3. Specialized users: They are sophisticated users writing special database application programs. These may be

CAD systems, knowledge-based and expert systems, complex data systems (audio/video), etc.

4. Naive users: They are unsophisticated users who interact with the system by using permanent application

programs (e.g. automated teller machine).



Database Administrator

The database administrator is a person having central control over data and programs accessing that data. He

coordinates all the activities of the database system; the database administrator has a good understanding of the

enterprise’s information resources and needs.

Functions of a DBA

Database administrator's duties include:

1. Schema definition: the creation of the original database schema. This involves writing a set of definitions in a

DDL (data storage and definition language), compiled by the DDL compiler into a set of tables stored in the data

dictionary.

2. Storage structure and access method definition: writing a set of definitions translated by the data storage and

definition language compiler.

3. Schema and physical organization modification: writing a set of definitions used by the DDL compiler to

generate modifications to appropriate internal system tables (e.g. data dictionary). This is done rarely, but sometimes

the database schema or physical organization must be modified.

4. Granting user authority to access the database: granting different types of authorization for data access to

various users

5. Specifying integrity constraints: generating integrity constraints. These are consulted by the database manager

module whenever updates occur.

6. Routine Maintenance: It includes the following:

a. Acting as liaison with users.

b. Monitoring performance and responding to changes in requirements.
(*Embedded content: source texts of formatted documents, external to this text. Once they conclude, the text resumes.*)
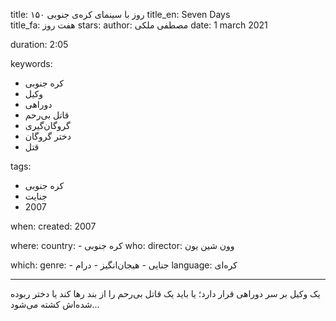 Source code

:
title: ۱۵۰ روز با سینمای کره‌ی جنوبی 
title_en: Seven Days   
title_fa: هفت روز
stars: 
author: مصطفی ملکی
date: 1 march 2021

duration: 2:05

keywords:
  - کره جنوبی
  - وکیل
  - دوراهی
  - قاتل بی‌رحم
  - گروگان‌گیری
  - دختر گروگان
  - قتل
  
tags:
  - کره جنوبی
  - جنایت
  - 2007

when:
  created: 2007

where:
  country: 
    - کره جنوبی 
who:
  director: وون شین یون

which:
  genre:
    - جنایی
    - هیجان‌انگیز
    - درام
  language: کره‌ای

---

یک وکیل بر سر دوراهی قرار دارد؛ یا باید یک قاتل بی‌رحم را از بند رها کند یا دختر ربوده شده‌اش کشته می‌شود...

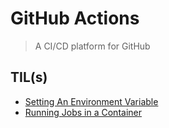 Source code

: # GitHub Actions

> A CI/CD platform for GitHub

## TIL(s)

- [Setting An Environment Variable](setting-an-environment-variable.md)
- [Running Jobs in a Container](running-jobs-in-a-container.md)
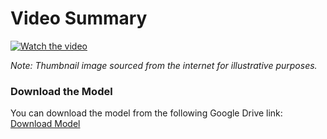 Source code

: # Video Summary

[![Watch the video](https://encrypted-tbn0.gstatic.com/images?q=tbn:ANd9GcQbyLlxaxUvUnVGiximP1XPpDm1pPZId2AyeA&s)](https://drive.google.com/uc?export=view&id=1qFlXgv-2pWZb4hJ8vNSWxiH5Fm3zqQ1B)

*Note: Thumbnail image sourced from the internet for illustrative purposes.*

### Download the Model
You can download the model from the following Google Drive link: [Download Model](https://drive.google.com/uc?export=view&id=1qFlXgv-2pWZb4hJ8vNSWxiH5Fm3zqQ1B)
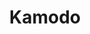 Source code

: ---
layout: default
description: Open-source python resource for model data access
point_of_contact: Katherine Garcia-Sage
record_last_updated: Mon, 14 Feb 2022 17:29:48 GMT
shortname: kamodo
title: Kamodo
type: access tool
uuid: 52b2afad-ecf9-4084-aa8a-92e6d241718c
website_link: https://github.com/nasa/Kamodo
---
c. Periodically backing up the database.

Database languages

We have Data Definition Languages (DDL) to specify database schemas and Data Manipulation Language (DML) to

express database updates and queries. In practice, these are not to separate languages but are part of a single database

language, like SQL.

1. Data Definition Languages (DDL)

It is the language that is used to specify database schemas by a set of definitions contained in it.

2. Data Manipulation Language (DML)

It is a language for accessing and manipulating the data organized by the appropriate data model.

DML is also known as query language.



There are two types of DML

a) Procedural DMLs

b) Declarative DMLs (non-procedural DMLs)

1. Procedural DMLs - This language requires user to specify what data is required and how to get those data.

2. Declarative DMLs (non-procedural DMLs) - This language requires user to specify what data is required

without specifying how to get those data.

Features of DDL

1. Used to specify a database schema as a set of definitions expressed in a DDL

2. DDL statements are compiled, resulting in a set of tables stored in a special file called a data dictionary or data

directory.

3. The data directory contains metadata (data about data).

4. The storage structure and access methods used by the database system are specified by a set of definitions in a

special type of DDL called a data storage and definition language.

5. Basic idea of DDL: To hide implementation details of the database schemes from the users.

Features of DML

1. A DML is a language which enables users to access and manipulate data.

2. The goal is to provide efficient human interaction with the system.

3. There are two types of DMLs

a. Procedural: Here user specifies what data is needed and how to get it.

b. Non-procedural: Here user only specifies what data is needed.

- Easier for user

- May not generate code as efficient as that produced by procedural languages

DBMS System Structure and its Components

We can explain the overall structure of DBMS/System structure and its components by the diagram given below:

1. Database systems are partitioned into modules for different functions. Some functions (e.g. file systems) may be

provided by the operating system.

2. Broadly the functional components of a database system are:

a. Query Processor: It is one of the functional components of DBMS. It translates statements in a query language

into low-level instructions the database manager understands. It may also attempt to find an equivalent but more

efficient form.



It contains following components:

a. DML compiler - It converts DDL statements to a set of tables containing metadata stored in a data dictionary.

It also performs query optimization.

b. DDL interpreter – It interprets DDL statements and records definitions into data dictionary.

c. Query evaluation engine – It executes low-level instructions generated by DML compiler. They mainly deal

with solving all problems related to queries and query processing. It helps database system simplify and facilitate

access to data.

b. Storage Manger (Database Manager)

1. Storage manager is a program module that provides the interface between the low-level data stored

in the database and the application programs and queries submitted to the system.

2. The storage manager is responsible to the following tasks:

1. interaction with the file manager

2. efficient storing, retrieving and updating of data

3. The important components include:

a. File manager: It manages allocation of disk space and data structures used to represent information on disk.

b. Database manager: It is the interface between low-level data and application programs and queries.

c. Transaction manager: Transaction manager ensures that the database remains in a consistent (correct) state

despite system failures (e.g., power failures and operating system crashes) and transaction failures.

d. DML precompiler: It converts DML statements embedded in an application program to normal procedure

calls in a host language. The precompiler interacts with the query processor.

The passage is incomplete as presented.